◆ WORK TO BE COMPLETED
If a line of the data below contains the string "tutor", copy it into your answer.

──────── PROVIDED ENTRIES ────────

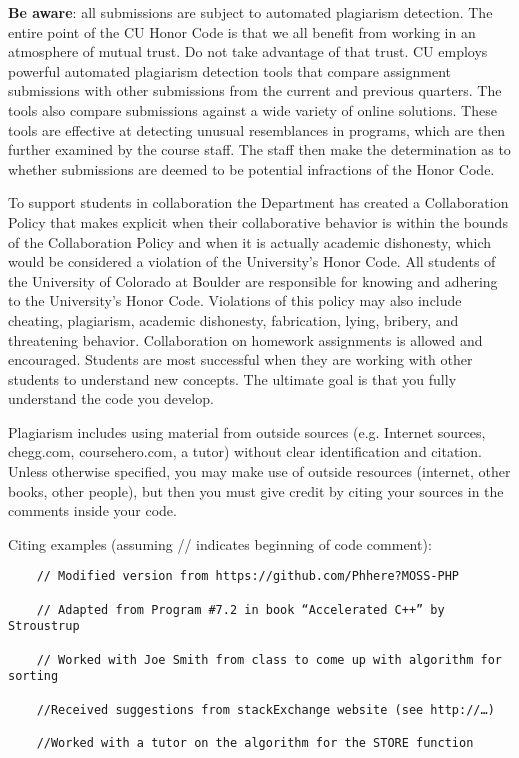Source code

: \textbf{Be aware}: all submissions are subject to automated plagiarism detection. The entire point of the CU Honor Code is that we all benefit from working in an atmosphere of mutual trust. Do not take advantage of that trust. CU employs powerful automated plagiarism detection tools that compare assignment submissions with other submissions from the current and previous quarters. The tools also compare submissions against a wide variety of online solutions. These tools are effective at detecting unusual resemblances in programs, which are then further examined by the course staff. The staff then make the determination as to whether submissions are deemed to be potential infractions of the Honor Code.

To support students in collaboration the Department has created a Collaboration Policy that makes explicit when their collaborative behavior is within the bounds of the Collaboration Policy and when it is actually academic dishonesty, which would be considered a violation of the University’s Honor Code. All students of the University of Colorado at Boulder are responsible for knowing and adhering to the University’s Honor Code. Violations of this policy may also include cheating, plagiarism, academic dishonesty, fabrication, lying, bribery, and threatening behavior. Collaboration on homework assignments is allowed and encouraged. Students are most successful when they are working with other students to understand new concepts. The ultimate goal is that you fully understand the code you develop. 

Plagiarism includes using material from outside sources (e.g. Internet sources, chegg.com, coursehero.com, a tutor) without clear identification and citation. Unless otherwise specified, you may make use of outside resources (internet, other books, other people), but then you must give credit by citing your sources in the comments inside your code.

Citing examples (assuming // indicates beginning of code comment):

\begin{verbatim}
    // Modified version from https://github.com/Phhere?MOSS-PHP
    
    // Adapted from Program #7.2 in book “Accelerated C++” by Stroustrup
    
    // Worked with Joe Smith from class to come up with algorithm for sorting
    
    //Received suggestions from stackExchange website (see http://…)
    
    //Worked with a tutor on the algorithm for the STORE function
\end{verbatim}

────────

◆ OUTPUT BELOW
Plagiarism includes using material from outside sources (e.g. Internet sources, chegg.com, coursehero.com, a tutor) without clear identification and citation. Unless otherwise specified, you may make use of outside resources (internet, other books, other people), but then you must give credit by citing your sources in the comments inside your code.
    //Worked with a tutor on the algorithm for the STORE function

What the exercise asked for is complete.